The HMI allows operators and supervisors to control processes and monitor process performance parameters through a PC, using touch screens or pointing devices. The power of HMIs is the ability to centralize control of multiple machines and to gather and summarize process data not tracked by the equipment manufacturer. Furthermore, SCADA architecture networks the multiple HMIs together, allowing product, process or operational data for multiple machines to be ranked, summarized or linked to other information systems (such as shop floor control, or SFC, systems) for intelligent decision making.
Examples of SCADA information tracked include net production and
utilization, net downtime and rejects, SPC performance, and
summarized performance statistics by machine, module, line or
area.
SFC: Shop Floor Control System.
SFC is a shop floor-level system designed to capture labor, time and
material usage data at every step of the production process.
Components of an SFC system include receiving, shipping and inventory
transactions, time and attendance productivity measurement tools, and
labor allocation by department/operation/order/employee, work order
and work-in-process information. It also includes quality control
measurements such as process and material yields per operation, and
problem identification by cause, part number, work order or customer.
An SFC system provides production supervisors with real-time shop floor information and shares this data with MES and MRPII/ERP systems. This allows supervisors to monitor progress against a manufacturing schedule and gives production planners early notice if delays are anticipated. An SFC system facilitates direct labor and material job costing on a per-operation basis, captures scrap and rework data at the workstation level, and enhances customer service by knowing the status of every job.
SFC information is gathered through a variety of input devices,
including smart cards (such as employee badges with magnetic strips
or transponders) and RF (Radio Frequency) scanners, which share data
with the SFC system by radio instead of network cabling.
EIS: Executive Information System.
EIS is designed to be a tool which collects data from multiple
information systems across an organization, assembles them in a
common format, and presents summarized data to the user. The targeted
users of EIS are executives and operations management who will use
the data to assess strategic and operational performance against
short- and long-term corporate goals. An EIS allows management to
provide feedback to area leaders on a broad variety of subjects.
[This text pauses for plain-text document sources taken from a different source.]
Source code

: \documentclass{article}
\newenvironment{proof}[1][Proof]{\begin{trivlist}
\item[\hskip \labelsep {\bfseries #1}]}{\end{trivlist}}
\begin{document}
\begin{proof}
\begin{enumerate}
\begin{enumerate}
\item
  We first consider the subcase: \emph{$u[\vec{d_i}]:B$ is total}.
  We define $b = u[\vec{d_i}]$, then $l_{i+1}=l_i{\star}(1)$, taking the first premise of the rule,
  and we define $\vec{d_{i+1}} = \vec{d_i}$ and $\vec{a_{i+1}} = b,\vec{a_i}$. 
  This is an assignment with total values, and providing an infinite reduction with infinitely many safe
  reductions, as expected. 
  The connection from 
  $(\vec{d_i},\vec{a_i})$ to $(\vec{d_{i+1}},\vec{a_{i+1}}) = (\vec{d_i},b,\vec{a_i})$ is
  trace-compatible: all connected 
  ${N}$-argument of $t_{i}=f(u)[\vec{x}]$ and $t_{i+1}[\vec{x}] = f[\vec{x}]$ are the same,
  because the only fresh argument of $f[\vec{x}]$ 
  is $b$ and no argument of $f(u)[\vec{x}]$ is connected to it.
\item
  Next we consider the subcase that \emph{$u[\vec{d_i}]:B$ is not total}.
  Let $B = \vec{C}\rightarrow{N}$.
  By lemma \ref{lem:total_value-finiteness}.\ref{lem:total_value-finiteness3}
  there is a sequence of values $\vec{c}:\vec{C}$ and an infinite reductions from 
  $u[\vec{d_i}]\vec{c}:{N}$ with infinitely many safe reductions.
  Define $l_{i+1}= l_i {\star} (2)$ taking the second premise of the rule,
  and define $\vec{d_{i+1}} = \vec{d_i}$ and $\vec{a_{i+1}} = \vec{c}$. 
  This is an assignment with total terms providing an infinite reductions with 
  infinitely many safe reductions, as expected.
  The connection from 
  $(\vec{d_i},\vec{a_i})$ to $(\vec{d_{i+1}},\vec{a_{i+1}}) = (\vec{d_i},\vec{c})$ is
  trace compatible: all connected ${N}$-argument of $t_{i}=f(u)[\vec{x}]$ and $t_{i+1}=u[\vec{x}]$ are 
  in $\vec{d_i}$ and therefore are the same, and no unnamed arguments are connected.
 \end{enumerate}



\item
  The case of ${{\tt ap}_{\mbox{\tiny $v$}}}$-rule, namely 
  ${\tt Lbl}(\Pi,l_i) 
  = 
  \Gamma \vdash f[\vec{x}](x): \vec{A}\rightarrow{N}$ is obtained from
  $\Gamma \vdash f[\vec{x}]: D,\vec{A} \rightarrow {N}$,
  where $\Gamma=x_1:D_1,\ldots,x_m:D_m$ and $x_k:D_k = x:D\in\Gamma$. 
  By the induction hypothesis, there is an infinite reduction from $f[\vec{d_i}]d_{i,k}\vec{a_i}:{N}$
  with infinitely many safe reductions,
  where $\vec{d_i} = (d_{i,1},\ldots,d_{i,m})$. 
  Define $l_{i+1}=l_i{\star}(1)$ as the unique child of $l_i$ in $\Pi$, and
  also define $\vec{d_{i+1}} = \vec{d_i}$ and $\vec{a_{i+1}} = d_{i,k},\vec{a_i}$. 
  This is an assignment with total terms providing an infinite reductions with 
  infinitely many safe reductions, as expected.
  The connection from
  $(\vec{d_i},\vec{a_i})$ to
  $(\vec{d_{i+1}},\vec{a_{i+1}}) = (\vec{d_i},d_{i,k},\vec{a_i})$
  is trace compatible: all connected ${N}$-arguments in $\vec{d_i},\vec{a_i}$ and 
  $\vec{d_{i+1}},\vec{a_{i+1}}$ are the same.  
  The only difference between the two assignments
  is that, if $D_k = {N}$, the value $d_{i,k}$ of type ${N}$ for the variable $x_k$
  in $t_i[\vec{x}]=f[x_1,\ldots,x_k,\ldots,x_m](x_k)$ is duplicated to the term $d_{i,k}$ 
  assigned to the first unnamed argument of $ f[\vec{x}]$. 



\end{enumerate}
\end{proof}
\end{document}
The scope of EIS information includes actual and projected sales,
manufacturing performance against scheduling, process utilization,
quality and raw materials, and finished goods inventory levels. The
EIS scope also includes reject levels by area, process, product,
shipping performance against schedule, and a wide variety of other
options configurable by the system vendor or organization's MIS
department.
With appropriate vision, strategy and implementation, you can
build agility and responsiveness into your manufacturing organization
to survive in the event density and data landslides that will
characterize 21st century business. You'd better start planning and
evaluating your systems and strategies now.